Wherever a line in the data below holds "will", copy that line.

[[ Task inputs open ]]

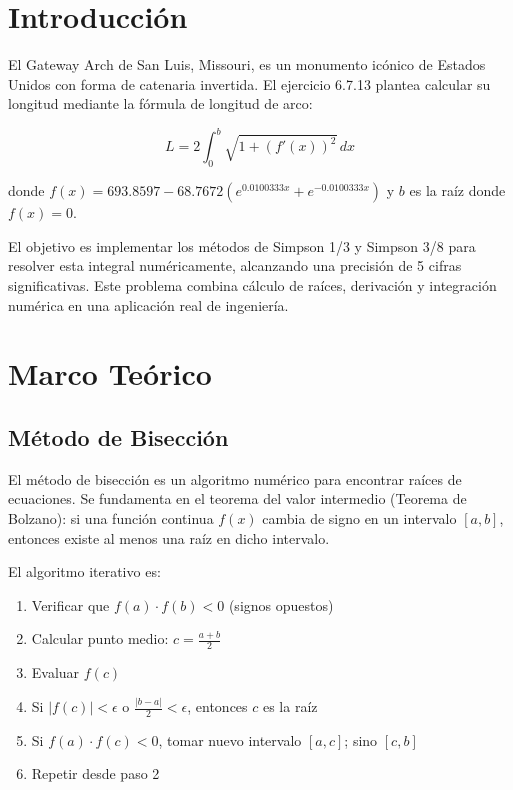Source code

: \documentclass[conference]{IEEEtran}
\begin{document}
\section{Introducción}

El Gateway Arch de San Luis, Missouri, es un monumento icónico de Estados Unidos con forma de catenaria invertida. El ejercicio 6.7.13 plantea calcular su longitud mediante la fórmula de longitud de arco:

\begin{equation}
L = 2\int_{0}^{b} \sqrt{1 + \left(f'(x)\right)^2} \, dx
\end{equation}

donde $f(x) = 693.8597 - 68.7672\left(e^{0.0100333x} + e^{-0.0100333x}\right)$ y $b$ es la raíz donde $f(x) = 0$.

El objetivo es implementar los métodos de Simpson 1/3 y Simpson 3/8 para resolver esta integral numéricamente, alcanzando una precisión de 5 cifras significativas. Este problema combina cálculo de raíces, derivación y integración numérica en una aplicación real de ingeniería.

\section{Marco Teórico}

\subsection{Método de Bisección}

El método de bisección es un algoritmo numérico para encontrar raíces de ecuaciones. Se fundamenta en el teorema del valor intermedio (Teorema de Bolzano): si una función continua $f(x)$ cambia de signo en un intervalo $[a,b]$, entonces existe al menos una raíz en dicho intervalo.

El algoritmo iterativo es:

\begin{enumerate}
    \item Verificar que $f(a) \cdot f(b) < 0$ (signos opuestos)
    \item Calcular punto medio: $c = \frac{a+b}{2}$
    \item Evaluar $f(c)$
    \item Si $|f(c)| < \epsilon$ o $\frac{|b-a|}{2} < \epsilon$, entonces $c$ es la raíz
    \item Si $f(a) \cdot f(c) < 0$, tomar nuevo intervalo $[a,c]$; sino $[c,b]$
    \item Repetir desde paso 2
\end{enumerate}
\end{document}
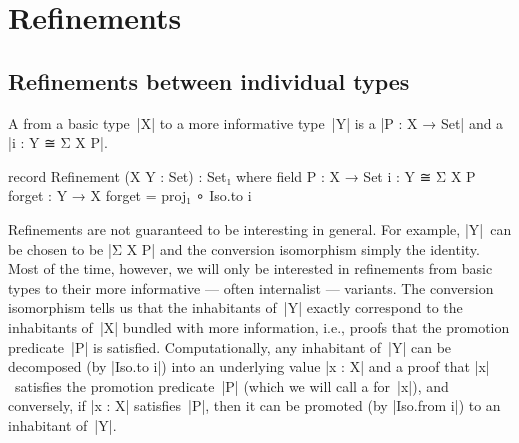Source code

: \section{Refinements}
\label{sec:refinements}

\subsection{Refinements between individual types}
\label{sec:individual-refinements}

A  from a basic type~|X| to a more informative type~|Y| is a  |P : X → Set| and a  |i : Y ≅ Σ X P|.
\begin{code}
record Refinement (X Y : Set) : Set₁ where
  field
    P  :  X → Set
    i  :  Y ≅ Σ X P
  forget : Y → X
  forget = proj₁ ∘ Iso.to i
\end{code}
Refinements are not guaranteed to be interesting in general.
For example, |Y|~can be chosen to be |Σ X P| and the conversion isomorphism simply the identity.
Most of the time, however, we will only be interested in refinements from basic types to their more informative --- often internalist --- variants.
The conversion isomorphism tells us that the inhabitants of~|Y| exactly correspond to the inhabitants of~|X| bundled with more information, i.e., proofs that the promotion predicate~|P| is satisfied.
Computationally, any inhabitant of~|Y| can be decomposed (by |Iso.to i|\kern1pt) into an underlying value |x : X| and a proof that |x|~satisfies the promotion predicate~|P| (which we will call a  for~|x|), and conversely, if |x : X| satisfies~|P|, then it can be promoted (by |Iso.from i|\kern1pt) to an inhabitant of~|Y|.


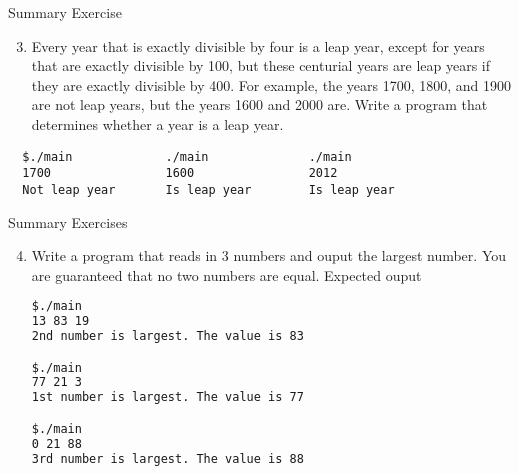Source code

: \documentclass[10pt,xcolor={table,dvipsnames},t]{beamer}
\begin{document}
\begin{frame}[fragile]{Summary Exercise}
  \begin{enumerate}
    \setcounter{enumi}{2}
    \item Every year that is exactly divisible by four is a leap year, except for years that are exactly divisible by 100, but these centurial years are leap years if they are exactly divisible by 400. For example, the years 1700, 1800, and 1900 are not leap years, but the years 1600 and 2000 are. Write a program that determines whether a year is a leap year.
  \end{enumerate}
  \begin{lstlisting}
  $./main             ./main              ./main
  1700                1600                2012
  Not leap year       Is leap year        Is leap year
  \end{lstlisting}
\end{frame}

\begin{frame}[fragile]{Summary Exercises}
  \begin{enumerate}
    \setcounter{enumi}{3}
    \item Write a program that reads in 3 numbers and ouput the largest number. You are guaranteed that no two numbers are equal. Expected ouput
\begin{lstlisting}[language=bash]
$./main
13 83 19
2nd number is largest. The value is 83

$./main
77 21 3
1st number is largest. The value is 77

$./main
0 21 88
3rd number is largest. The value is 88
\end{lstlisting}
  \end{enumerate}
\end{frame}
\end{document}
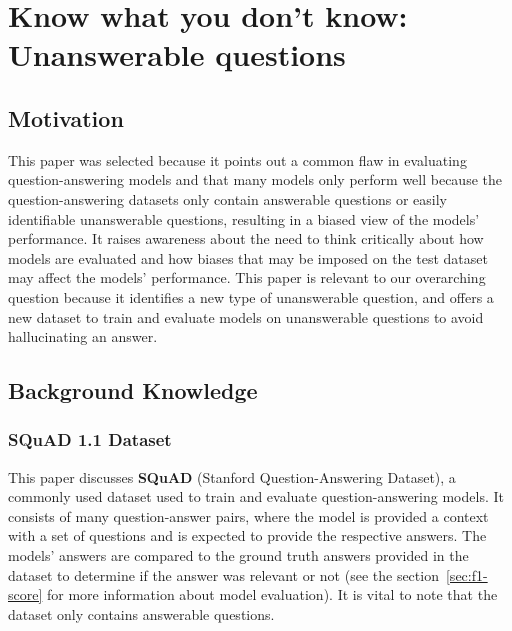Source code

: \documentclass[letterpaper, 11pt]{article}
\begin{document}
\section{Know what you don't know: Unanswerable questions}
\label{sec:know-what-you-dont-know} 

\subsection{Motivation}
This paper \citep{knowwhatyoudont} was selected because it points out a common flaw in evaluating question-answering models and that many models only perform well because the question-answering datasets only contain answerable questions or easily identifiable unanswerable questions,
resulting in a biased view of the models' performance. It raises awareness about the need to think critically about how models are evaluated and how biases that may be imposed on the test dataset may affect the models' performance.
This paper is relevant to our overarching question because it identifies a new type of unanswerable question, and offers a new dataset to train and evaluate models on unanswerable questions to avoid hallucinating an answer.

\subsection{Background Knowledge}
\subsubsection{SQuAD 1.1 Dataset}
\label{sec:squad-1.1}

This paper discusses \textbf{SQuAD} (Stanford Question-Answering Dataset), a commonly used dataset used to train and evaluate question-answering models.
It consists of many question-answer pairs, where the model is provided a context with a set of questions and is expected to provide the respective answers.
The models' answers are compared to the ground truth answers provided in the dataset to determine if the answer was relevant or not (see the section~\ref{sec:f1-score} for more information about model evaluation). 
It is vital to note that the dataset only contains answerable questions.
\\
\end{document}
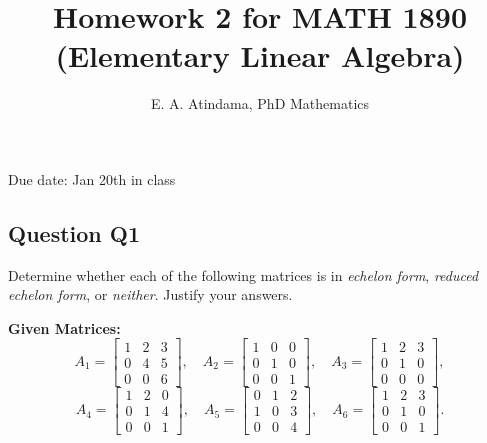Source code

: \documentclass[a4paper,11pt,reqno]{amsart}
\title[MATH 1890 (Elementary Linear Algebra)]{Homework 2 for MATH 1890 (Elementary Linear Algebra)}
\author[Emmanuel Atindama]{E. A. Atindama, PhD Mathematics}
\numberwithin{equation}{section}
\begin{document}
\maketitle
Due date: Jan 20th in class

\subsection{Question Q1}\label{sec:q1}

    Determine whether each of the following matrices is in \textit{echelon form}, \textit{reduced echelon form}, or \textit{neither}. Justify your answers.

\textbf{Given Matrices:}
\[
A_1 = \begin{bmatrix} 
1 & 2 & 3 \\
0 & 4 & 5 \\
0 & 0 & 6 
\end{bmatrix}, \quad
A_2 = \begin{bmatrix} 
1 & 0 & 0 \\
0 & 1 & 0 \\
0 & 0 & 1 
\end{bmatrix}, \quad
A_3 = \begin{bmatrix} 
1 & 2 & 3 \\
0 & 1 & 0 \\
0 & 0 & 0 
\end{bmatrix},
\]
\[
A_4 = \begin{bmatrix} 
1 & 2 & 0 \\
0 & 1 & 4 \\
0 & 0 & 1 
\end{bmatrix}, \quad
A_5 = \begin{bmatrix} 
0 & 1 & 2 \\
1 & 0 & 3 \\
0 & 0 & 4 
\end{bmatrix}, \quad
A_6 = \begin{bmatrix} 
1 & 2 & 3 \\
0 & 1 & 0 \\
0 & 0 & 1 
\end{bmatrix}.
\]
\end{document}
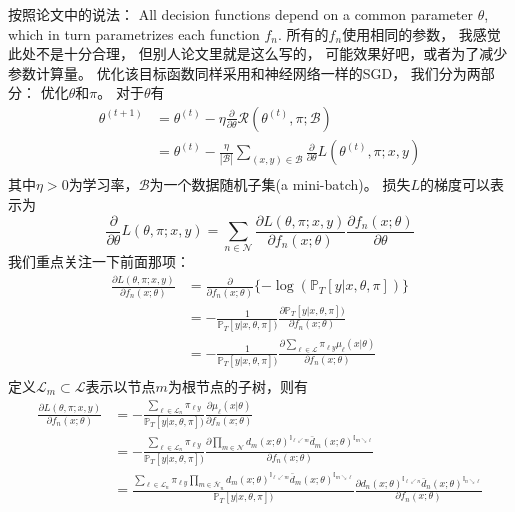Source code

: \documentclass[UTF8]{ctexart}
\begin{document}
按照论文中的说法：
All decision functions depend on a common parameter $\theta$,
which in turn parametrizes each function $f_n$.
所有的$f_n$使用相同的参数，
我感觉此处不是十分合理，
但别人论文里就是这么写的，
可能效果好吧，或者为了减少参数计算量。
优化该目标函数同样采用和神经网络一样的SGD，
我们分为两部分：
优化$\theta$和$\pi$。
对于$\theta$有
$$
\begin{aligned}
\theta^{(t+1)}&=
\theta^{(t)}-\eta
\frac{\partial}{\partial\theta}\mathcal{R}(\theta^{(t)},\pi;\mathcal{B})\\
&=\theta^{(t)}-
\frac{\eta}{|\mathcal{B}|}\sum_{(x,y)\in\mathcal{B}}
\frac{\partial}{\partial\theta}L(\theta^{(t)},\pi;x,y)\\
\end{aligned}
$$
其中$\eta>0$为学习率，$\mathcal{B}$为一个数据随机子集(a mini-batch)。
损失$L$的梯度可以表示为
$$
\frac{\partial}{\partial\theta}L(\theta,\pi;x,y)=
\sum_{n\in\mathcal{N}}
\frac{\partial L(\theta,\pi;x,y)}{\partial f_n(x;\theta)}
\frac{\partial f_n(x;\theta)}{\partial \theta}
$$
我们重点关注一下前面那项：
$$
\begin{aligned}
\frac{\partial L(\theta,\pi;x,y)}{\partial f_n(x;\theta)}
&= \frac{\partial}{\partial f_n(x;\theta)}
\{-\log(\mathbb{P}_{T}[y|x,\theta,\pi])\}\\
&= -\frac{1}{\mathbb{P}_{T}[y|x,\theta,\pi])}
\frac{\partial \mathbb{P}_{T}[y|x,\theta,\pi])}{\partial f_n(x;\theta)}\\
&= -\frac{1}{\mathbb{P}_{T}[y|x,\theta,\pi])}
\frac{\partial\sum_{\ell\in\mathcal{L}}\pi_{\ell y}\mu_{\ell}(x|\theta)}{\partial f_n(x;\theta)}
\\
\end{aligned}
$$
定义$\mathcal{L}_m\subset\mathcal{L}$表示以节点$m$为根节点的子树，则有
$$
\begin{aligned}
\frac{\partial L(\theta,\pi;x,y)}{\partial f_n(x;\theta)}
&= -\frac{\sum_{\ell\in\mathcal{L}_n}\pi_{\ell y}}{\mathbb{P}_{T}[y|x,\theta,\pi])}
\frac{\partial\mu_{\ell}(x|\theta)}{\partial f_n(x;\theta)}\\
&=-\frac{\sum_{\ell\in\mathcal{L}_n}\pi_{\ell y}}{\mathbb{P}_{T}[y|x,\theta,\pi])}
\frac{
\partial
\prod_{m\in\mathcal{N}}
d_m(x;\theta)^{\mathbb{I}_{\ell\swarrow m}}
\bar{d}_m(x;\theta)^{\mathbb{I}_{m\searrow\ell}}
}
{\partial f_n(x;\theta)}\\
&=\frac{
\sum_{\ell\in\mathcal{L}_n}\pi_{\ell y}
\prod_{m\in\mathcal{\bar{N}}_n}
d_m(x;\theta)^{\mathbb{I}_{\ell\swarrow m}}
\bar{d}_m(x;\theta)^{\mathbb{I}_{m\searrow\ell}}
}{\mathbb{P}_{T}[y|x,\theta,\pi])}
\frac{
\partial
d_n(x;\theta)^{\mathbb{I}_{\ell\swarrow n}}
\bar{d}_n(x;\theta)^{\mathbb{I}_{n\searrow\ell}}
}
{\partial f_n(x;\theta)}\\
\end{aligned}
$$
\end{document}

[[ Task inputs closed ]]

#### Solution for this task:
Most of the time, however, we will only be interested in refinements from basic types to their more informative --- often internalist --- variants.
Computationally, any inhabitant of~|Y| can be decomposed (by |Iso.to i|\kern1pt) into an underlying value |x : X| and a proof that |x|~satisfies the promotion predicate~|P| (which we will call a  for~|x|), and conversely, if |x : X| satisfies~|P|, then it can be promoted (by |Iso.from i|\kern1pt) to an inhabitant of~|Y|.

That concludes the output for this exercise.